Bob Chapek’s Empire of Insecurity 

Peter Rice
Former Disney executive Peter Rice. Photo: Roy Rochlin/WireImage
Matthew Belloni
June 9, 2022

Let’s say you’re Peter Rice. You’ve been running Disney’s general entertainment operation for a few years now, the past two under C.E.O. Bob Chapek, and things are going pretty well. Hulu, ABC, Disney+, the news division—with exceptions, the shows are getting better and more frequent, and your judgment and taste are helping grow subscribers. You supported Chapek’s controversial restructuring of the organization, even though it arguably diminished your power, and you get along fine with Kareem Daniel, Chapek’s right-hand-man. Your talent relationships are great, and you’re one of the few content executives who can credibly talk to filmmakers, actors, advertisers, journalists, showrunners, shareholders, and owners. You’re in a good place.  

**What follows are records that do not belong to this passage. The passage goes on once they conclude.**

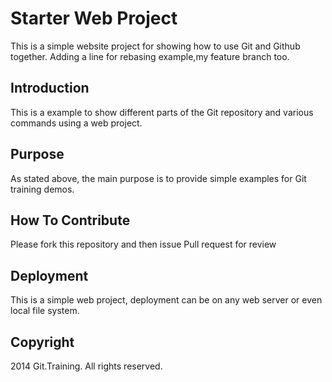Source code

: # Starter Web Project

This is a simple website project for showing how to use Git and Github together. Adding a line for rebasing example,my feature branch too.

## Introduction

This is a example to show different parts of the Git repository and various commands using a web project.

## Purpose

As stated above, the main purpose is to provide simple examples for Git training demos.

## How To Contribute
Please fork this repository and then issue Pull request for review

## Deployment
This is a simple web project, deployment can be on any web server or even local file system.

## Copyright

2014 Git.Training. All rights reserved.


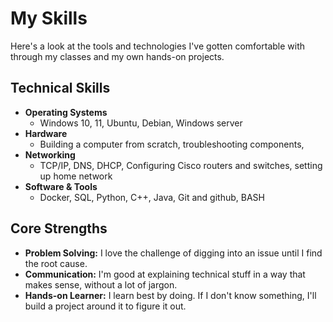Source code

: # My Skills

Here's a look at the tools and technologies I've gotten comfortable with through my classes and my own hands-on projects.

## Technical Skills

* **Operating Systems**
    * Windows 10, 11, Ubuntu, Debian, Windows server
* **Hardware**
    * Building a computer from scratch, troubleshooting components, 
* **Networking**
    * TCP/IP, DNS, DHCP, Configuring Cisco routers and switches, setting up home network
* **Software & Tools**
    * Docker, SQL, Python, C++, Java, Git and github, BASH

## Core Strengths

* **Problem Solving:** I love the challenge of digging into an issue until I find the root cause.
* **Communication:** I'm good at explaining technical stuff in a way that makes sense, without a lot of jargon.
* **Hands-on Learner:** I learn best by doing. If I don't know something, I'll build a project around it to figure it out.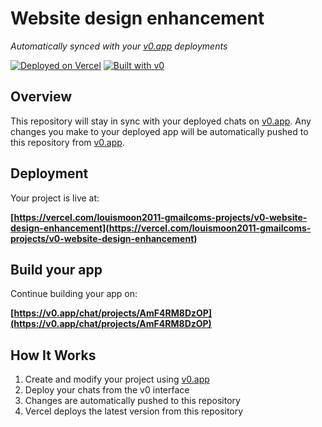 # Website design enhancement

*Automatically synced with your [v0.app](https://v0.app) deployments*

[![Deployed on Vercel](https://img.shields.io/badge/Deployed%20on-Vercel-black?style=for-the-badge&logo=vercel)](https://vercel.com/louismoon2011-gmailcoms-projects/v0-website-design-enhancement)
[![Built with v0](https://img.shields.io/badge/Built%20with-v0.app-black?style=for-the-badge)](https://v0.app/chat/projects/AmF4RM8DzOP)

## Overview

This repository will stay in sync with your deployed chats on [v0.app](https://v0.app).
Any changes you make to your deployed app will be automatically pushed to this repository from [v0.app](https://v0.app).

## Deployment

Your project is live at:

**[https://vercel.com/louismoon2011-gmailcoms-projects/v0-website-design-enhancement](https://vercel.com/louismoon2011-gmailcoms-projects/v0-website-design-enhancement)**

## Build your app

Continue building your app on:

**[https://v0.app/chat/projects/AmF4RM8DzOP](https://v0.app/chat/projects/AmF4RM8DzOP)**

## How It Works

1. Create and modify your project using [v0.app](https://v0.app)
2. Deploy your chats from the v0 interface
3. Changes are automatically pushed to this repository
4. Vercel deploys the latest version from this repository
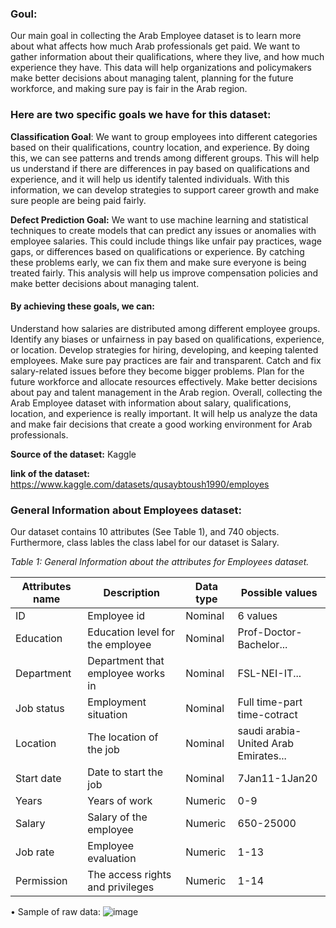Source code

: ### Goul:

Our main goal in collecting the Arab Employee dataset is to learn more about what affects how much Arab professionals get paid. We want to gather information about their qualifications, where they live, and how much experience they have. This data will help organizations and policymakers make better decisions about managing talent, planning for the future workforce, and making sure pay is fair in the Arab region.

### Here are two specific goals we have for this dataset:

**Classification Goal**: We want to group employees into different categories based on their qualifications, country location, and experience. By doing this, we can see patterns and trends among different groups. This will help us understand if there are differences in pay based on qualifications and experience, and it will help us identify talented individuals. With this information, we can develop strategies to support career growth and make sure people are being paid fairly.

**Defect Prediction Goal:** We want to use machine learning and statistical techniques to create models that can predict any issues or anomalies with employee salaries. This could include things like unfair pay practices, wage gaps, or differences based on qualifications or experience. By catching these problems early, we can fix them and make sure everyone is being treated fairly. This analysis will help us improve compensation policies and make better decisions about managing talent.

#### By achieving these goals, we can:

Understand how salaries are distributed among different employee groups. Identify any biases or unfairness in pay based on qualifications, experience, or location. Develop strategies for hiring, developing, and keeping talented employees. Make sure pay practices are fair and transparent. Catch and fix salary-related issues before they become bigger problems. Plan for the future workforce and allocate resources effectively. Make better decisions about pay and talent management in the Arab region. Overall, collecting the Arab Employee dataset with information about salary, qualifications, location, and experience is really important. It will help us analyze the data and make fair decisions that create a good working environment for Arab professionals.

**Source of the dataset:** Kaggle

**link of the dataset:** <https://www.kaggle.com/datasets/qusaybtoush1990/employes>

### General Information about Employees dataset:

Our dataset contains 10 attributes (See Table 1), and 740 objects. Furthermore, class lables the class label for our dataset is Salary.

*Table 1: General Information about the attributes for Employees dataset.*

| **Attributes name** | **Description**                   | **Data type** | **Possible values**                  |
|------------------|-------------------|------------------|------------------|
| ID                  | Employee id                       | Nominal       | 6 values                             |
| Education           | Education level for the employee  | Nominal       | Prof-Doctor-Bachelor\...             |
| Department          | Department that employee works in | Nominal       | FSL-NEI-IT\...                       |
| Job status          | Employment situation              | Nominal       | Full time-part time-cotract          |
| Location            | The location of the job           | Nominal       | saudi arabia-United Arab Emirates... |
| Start date          | Date to start the job             | Nominal       | 7Jan11-1Jan20                        |
| Years               | Years of work                     | Numeric       | 0-9                                  |
| Salary              | Salary of the employee            | Numeric       | 650-25000                            |
| Job rate            | Employee evaluation               | Numeric       | 1-13                                 |
| Permission          | The access rights and privileges  | Numeric       | 1-14                                 |
•	Sample of raw data:
![image](https://github.com/Wissayifmk/Employee-IT326/assets/144927134/f4580867-58c7-4714-8dee-5b1d63743767)

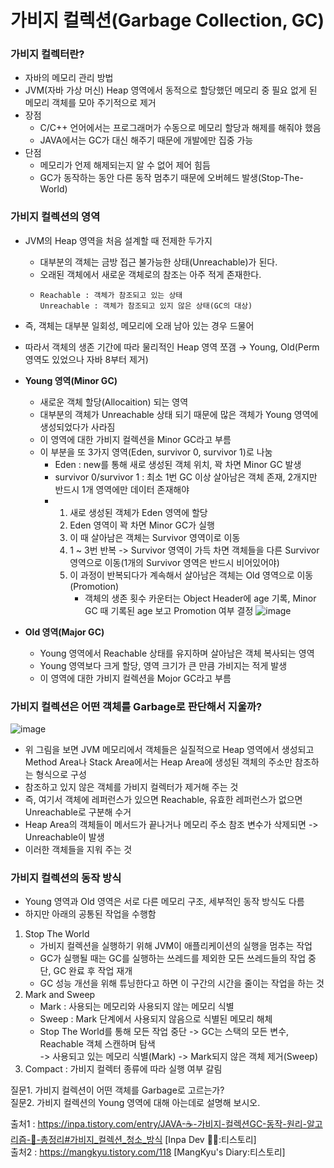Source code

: # 가비지 컬렉션(Garbage Collection, GC)
### 가비지 컬렉터란?
- 자바의 메모리 관리 방법
- JVM(자바 가상 머신) Heap 영역에서 동적으로 할당했던 메모리 중 필요 없게 된 메모리 객체를 모아 주기적으로 제거
- 장점
  - C/C++ 언어에서는 프로그래머가 수동으로 메모리 할당과 해제를 해줘야 했음
  - JAVA에서는 GC가 대신 해주기 때문에 개발에만 집중 가능
- 단점
  - 메모리가 언제 해제되는지 알 수 없어 제어 힘듬
  - GC가 동작하는 동안 다른 동작 멈추기 때문에 오버헤드 발생(Stop-The-World)
    
### 가비지 컬렉션의 영역
- JVM의 Heap 영역을 처음 설계할 때 전제한 두가지
   - 대부분의 객체는 금방 접근 불가능한 상태(Unreachable)가 된다.
   - 오래된 객체에서 새로운 객체로의 참조는 아주 적게 존재한다.
   -     Reachable : 객체가 참조되고 있는 상태
         Unreachable : 객체가 참조되고 있지 않은 상태(GC의 대상)
- 즉, 객체는 대부분 일회성, 메모리에 오래 남아 있는 경우 드물어
- 따라서 객체의 생존 기간에 따라 물리적인 Heap 영역 쪼갬 → Young, Old(Perm 영역도 있었으나 자바 8부터 제거)
- **Young 영역(Minor GC)**
    - 새로운 객체 할당(Allocaition) 되는 영역
    - 대부분의 객체가 Unreachable 상태 되기 때문에 많은 객체가 Young 영역에 생성되었다가 사라짐
    - 이 영역에 대한 가비지 컬렉션을 Minor GC라고 부름
    - 이 부분을 또 3가지 영역(Eden, survivor 0, survivor 1)로 나눔
       - Eden : new를 통해 새로 생성된 객체 위치, 꽉 차면 Minor GC 발생
       - survivor 0/survivor 1 : 최소 1번 GC 이상 살아남은 객체 존재, 2개지만 반드시 1개 영역에만 데이터 존재해야
       - 1. 새로 생성된 객체가 Eden 영역에 할당
         2. Eden 영역이 꽉 차면 Minor GC가 실행
         3. 이 때 살아남은 객체는 Survivor 영역이로 이동
         4. 1 ~ 3번 반복 -> Survivor 영역이 가득 차면 객체들을 다른 Survivor 영역으로 이동(1개의 Survivor 영역은 반드시 비어있어야)
         5. 이 과정이 반복되다가 계속해서 살아남은 객체는 Old 영역으로 이동(Promotion)
            - 객체의 생존 횟수 카운터는 Object Header에 age 기록, Minor GC 때 기록된 age 보고 Promotion 여부 결정
![image](https://github.com/user-attachments/assets/f87662db-7168-49ce-b16a-70644bb9ad49)

- **Old 영역(Major GC)**
    - Young 영역에서 Reachable 상태를 유지하며 살아남은 객체 복사되는 영역
    - Young 영역보다 크게 할당, 영역 크기가 큰 만큼 가비지는 적게 발생
    - 이 영역에 대한 가비지 컬렉션을 Mojor GC라고 부름

### 가비지 컬렉션은 어떤 객체를 Garbage로 판단해서 지울까?
![image](https://github.com/user-attachments/assets/a1d575f3-3be2-4161-8fd8-7460559d3f54)
- 위 그림을 보면 JVM 메모리에서 객체들은 실질적으로 Heap 영역에서 생성되고 Method Area나 Stack Area에서는 Heap Area에 생성된 객체의 주소만 참조하는 형식으로 구성
- 참조하고 있지 않은 객체를 가비지 컬렉터가 제거해 주는 것
- 즉, 여기서 객체에 레퍼런스가 있으면 Reachable, 유효한 레퍼런스가 없으면 Unreachable로 구분해 수거
- Heap Area의 객체들이 메서드가 끝나거나 메모리 주소 참조 변수가 삭제되면 -> Unreachable이 발생
- 이러한 객체들을 지워 주는 것

### 가비지 컬렉션의 동작 방식
- Young 영역과 Old 영역은 서로 다른 메모리 구조, 세부적인 동작 방식도 다름
- 하지만 아래의 공통된 작업을 수행함
1. Stop The World
   - 가비지 컬렉션을 실행하기 위해 JVM이 애플리케이션의 실행을 멈추는 작업
   - GC가 실행될 때는 GC를 실행하는 쓰레드를 제외한 모든 쓰레드들의 작업 중단, GC 완료 후 작업 재개
   - GC 성능 개선을 위해 튜닝한다고 하면 이 구간의 시간을 줄이는 작업을 하는 것
2. Mark and Sweep
   - Mark : 사용되는 메모리와 사용되지 않는 메모리 식별
   - Sweep : Mark 단계에서 사용되지 않음으로 식별된 메모리 해체
   - Stop The World를 통해 모든 작업 중단 -> GC는 스택의 모든 변수, Reachable 객체 스캔하며 탐색   
     -> 사용되고 있는 메모리 식별(Mark) -> Mark되지 않은 객체 제거(Sweep)
3. Compact : 가비지 컬렉터 종류에 따라 실행 여부 갈림    


질문1. 가비지 컬렉션이 어떤 객체를 Garbage로 고르는가?   
질문2. 가비지 컬렉션의 Young 영역에 대해 아는데로 설명해 보시오.   
   
출처1 : https://inpa.tistory.com/entry/JAVA-☕-가비지-컬렉션GC-동작-원리-알고리즘-💯-총정리#가비지_컬렉션_청소_방식 [Inpa Dev 👨‍💻:티스토리]   
출처2 : https://mangkyu.tistory.com/118 [MangKyu's Diary:티스토리]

So you think it’s nothing when you’re asked to meet with Chapek on a random Wednesday in Burbank. After all, if the new boss didn’t want you on his team, the professional thing to do would have been to say so before you re-upped your deal for three years last summer, right? Or if there was a problem since then, Chapek definitely would have told you at least once that he’d like things done differently. And he certainly would have offered constructive criticism, like all good managers do. If, God forbid, Chapek did want you gone for some reason, maybe as a fall guy for a Disney stock chart that looks like the final drop on Splash Mountain, or because of the industry chatter that you might do a better job as C.E.O. than him, he’ll certainly respect you enough to let you exit on your own terms—either for another gig or for a Disney producing deal, with all the usual nice things said about you in a press release. That’s just how things are done.    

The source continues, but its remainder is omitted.